Read the entries below and pull out each line with the string "Foggyline".
*****
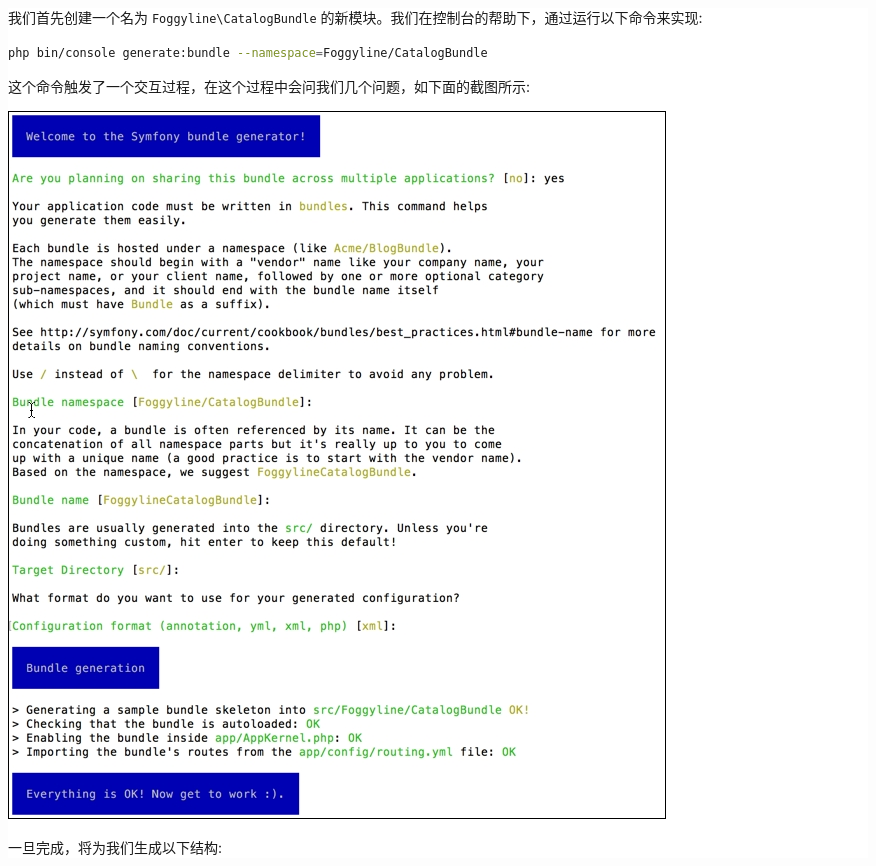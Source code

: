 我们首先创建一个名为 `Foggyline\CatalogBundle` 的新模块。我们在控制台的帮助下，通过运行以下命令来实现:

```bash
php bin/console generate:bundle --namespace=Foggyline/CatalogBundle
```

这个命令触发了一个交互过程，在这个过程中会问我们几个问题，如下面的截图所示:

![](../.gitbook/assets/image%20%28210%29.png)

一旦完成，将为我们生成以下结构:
*****
OUTPUT OF THE EXERCISE:
: 我们首先创建一个名为 `Foggyline\CatalogBundle` 的新模块。我们在控制台的帮助下，通过运行以下命令来实现:
php bin/console generate:bundle --namespace=Foggyline/CatalogBundle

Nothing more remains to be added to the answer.